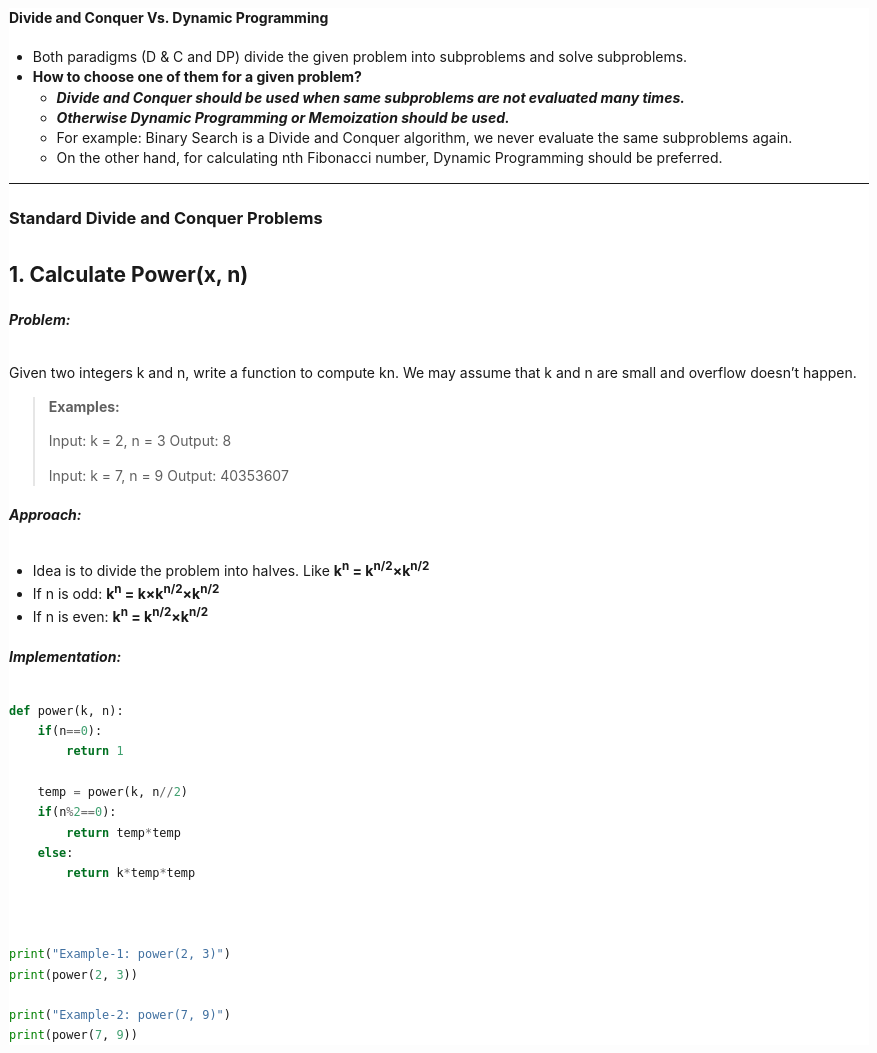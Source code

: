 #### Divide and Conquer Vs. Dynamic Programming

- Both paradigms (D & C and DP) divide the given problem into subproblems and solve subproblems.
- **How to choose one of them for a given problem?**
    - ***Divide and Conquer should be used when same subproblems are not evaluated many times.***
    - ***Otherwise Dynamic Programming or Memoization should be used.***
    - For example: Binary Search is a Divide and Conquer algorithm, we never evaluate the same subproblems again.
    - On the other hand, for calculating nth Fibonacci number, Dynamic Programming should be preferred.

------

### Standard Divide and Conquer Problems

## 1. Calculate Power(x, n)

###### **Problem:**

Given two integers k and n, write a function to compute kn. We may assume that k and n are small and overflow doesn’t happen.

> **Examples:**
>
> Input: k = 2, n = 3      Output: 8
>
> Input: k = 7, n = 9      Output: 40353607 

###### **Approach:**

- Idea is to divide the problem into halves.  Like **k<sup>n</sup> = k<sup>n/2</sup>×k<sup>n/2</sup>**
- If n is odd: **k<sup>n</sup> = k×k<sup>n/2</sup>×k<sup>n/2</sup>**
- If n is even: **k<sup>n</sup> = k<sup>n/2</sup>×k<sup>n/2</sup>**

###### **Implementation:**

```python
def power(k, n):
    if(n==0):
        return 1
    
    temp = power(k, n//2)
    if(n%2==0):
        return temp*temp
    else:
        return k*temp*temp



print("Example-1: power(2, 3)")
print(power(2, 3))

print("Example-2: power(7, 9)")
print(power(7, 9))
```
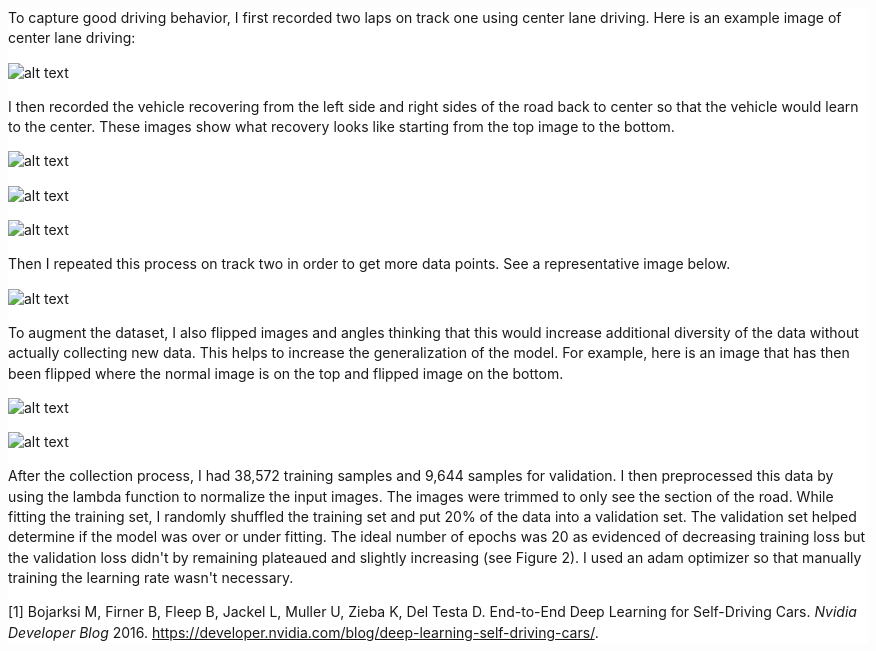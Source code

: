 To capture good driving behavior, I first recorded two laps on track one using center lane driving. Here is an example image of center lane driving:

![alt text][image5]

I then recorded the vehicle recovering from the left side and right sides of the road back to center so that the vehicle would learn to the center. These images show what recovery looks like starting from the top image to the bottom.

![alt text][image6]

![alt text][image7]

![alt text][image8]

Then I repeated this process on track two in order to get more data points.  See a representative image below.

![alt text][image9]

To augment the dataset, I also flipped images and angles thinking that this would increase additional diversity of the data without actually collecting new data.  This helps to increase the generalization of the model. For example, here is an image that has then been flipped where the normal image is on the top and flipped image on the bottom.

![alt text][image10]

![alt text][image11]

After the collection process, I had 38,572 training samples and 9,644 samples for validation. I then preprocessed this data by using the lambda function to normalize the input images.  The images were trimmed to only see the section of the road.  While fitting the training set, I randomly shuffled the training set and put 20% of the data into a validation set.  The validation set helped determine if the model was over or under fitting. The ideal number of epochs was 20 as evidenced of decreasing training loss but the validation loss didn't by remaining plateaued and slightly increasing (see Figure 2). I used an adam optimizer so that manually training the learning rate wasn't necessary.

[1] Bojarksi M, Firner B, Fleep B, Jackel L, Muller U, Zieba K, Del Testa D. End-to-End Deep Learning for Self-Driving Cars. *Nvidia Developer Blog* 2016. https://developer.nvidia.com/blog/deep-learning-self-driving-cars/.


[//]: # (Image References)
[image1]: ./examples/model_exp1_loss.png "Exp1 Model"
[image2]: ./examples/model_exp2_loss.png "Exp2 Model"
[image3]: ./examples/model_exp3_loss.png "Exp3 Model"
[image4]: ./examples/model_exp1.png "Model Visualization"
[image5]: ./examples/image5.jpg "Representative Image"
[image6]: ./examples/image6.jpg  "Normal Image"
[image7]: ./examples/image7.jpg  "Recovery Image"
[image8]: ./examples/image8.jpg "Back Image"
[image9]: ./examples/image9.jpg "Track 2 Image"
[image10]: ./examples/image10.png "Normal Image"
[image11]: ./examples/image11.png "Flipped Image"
--- --- ---
Could you reproduce the records above exactly, leaving out the pictures?

Source code

: #### Divide and Conquer Vs. Dynamic Programming

- Both paradigms (D & C and DP) divide the given problem into subproblems and solve subproblems.
- **How to choose one of them for a given problem?**
    - ***Divide and Conquer should be used when same subproblems are not evaluated many times.***
    - ***Otherwise Dynamic Programming or Memoization should be used.***
    - For example: Binary Search is a Divide and Conquer algorithm, we never evaluate the same subproblems again.
    - On the other hand, for calculating nth Fibonacci number, Dynamic Programming should be preferred.

------

### Standard Divide and Conquer Problems

## 1. Calculate Power(x, n)

###### **Problem:**

Given two integers k and n, write a function to compute kn. We may assume that k and n are small and overflow doesn’t happen.

> **Examples:**
>
> Input: k = 2, n = 3      Output: 8
>
> Input: k = 7, n = 9      Output: 40353607 

###### **Approach:**

- Idea is to divide the problem into halves.  Like **k<sup>n</sup> = k<sup>n/2</sup>×k<sup>n/2</sup>**
- If n is odd: **k<sup>n</sup> = k×k<sup>n/2</sup>×k<sup>n/2</sup>**
- If n is even: **k<sup>n</sup> = k<sup>n/2</sup>×k<sup>n/2</sup>**

###### **Implementation:**

```python
def power(k, n):
    if(n==0):
        return 1
    
    temp = power(k, n//2)
    if(n%2==0):
        return temp*temp
    else:
        return k*temp*temp



print("Example-1: power(2, 3)")
print(power(2, 3))

print("Example-2: power(7, 9)")
print(power(7, 9))
```
Source code

: To capture good driving behavior, I first recorded two laps on track one using center lane driving. Here is an example image of center lane driving:

![alt text][image5]

I then recorded the vehicle recovering from the left side and right sides of the road back to center so that the vehicle would learn to the center. These images show what recovery looks like starting from the top image to the bottom.

![alt text][image6]

![alt text][image7]

![alt text][image8]

Then I repeated this process on track two in order to get more data points.  See a representative image below.

![alt text][image9]

To augment the dataset, I also flipped images and angles thinking that this would increase additional diversity of the data without actually collecting new data.  This helps to increase the generalization of the model. For example, here is an image that has then been flipped where the normal image is on the top and flipped image on the bottom.

![alt text][image10]

![alt text][image11]

After the collection process, I had 38,572 training samples and 9,644 samples for validation. I then preprocessed this data by using the lambda function to normalize the input images.  The images were trimmed to only see the section of the road.  While fitting the training set, I randomly shuffled the training set and put 20% of the data into a validation set.  The validation set helped determine if the model was over or under fitting. The ideal number of epochs was 20 as evidenced of decreasing training loss but the validation loss didn't by remaining plateaued and slightly increasing (see Figure 2). I used an adam optimizer so that manually training the learning rate wasn't necessary.

[1] Bojarksi M, Firner B, Fleep B, Jackel L, Muller U, Zieba K, Del Testa D. End-to-End Deep Learning for Self-Driving Cars. *Nvidia Developer Blog* 2016. https://developer.nvidia.com/blog/deep-learning-self-driving-cars/.


[//]: # (Image References)
[image1]: ./examples/model_exp1_loss.png "Exp1 Model"
[image2]: ./examples/model_exp2_loss.png "Exp2 Model"
[image3]: ./examples/model_exp3_loss.png "Exp3 Model"
[image4]: ./examples/model_exp1.png "Model Visualization"
[image5]: ./examples/image5.jpg "Representative Image"
[image6]: ./examples/image6.jpg  "Normal Image"
[image7]: ./examples/image7.jpg  "Recovery Image"
[image8]: ./examples/image8.jpg "Back Image"
[image9]: ./examples/image9.jpg "Track 2 Image"
[image10]: ./examples/image10.png "Normal Image"
[image11]: ./examples/image11.png "Flipped Image"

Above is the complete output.